Stored items from a collection:
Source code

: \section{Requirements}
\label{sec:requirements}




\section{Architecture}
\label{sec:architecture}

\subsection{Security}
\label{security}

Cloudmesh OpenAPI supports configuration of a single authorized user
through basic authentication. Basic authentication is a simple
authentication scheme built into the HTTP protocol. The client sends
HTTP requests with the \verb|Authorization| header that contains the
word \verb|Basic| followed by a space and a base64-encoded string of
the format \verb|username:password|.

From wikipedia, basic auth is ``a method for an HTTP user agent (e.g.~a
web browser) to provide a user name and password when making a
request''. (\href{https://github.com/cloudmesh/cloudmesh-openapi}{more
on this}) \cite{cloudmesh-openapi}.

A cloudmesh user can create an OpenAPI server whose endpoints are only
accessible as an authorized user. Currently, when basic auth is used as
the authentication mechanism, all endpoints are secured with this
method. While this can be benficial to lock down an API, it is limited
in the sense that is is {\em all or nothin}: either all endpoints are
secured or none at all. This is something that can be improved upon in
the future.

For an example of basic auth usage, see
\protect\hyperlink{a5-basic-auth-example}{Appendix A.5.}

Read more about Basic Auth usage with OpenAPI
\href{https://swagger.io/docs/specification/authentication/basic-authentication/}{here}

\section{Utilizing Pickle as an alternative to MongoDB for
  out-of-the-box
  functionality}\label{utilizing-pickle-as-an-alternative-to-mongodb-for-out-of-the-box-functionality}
==
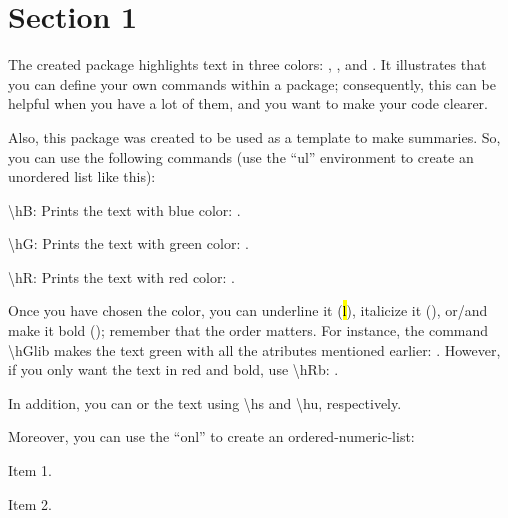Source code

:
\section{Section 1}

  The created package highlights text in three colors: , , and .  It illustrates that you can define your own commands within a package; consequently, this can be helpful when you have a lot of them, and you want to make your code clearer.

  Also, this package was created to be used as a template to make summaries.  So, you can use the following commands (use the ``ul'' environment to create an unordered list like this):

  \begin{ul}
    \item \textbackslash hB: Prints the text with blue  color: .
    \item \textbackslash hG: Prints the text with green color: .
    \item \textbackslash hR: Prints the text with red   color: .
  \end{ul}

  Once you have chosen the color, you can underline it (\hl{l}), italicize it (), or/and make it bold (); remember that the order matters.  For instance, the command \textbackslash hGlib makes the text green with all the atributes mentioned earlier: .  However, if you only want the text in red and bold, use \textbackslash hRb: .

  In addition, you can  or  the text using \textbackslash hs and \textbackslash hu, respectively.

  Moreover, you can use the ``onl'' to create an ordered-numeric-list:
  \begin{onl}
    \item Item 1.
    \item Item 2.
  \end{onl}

▶ [Directions for this task]: The task calls for all lines in the entries that hold "authentication".

▶ [Result below]:
through basic authentication. Basic authentication is a simple
authentication scheme built into the HTTP protocol. The client sends
the authentication mechanism, all endpoints are secured with this
\href{https://swagger.io/docs/specification/authentication/basic-authentication/}{here}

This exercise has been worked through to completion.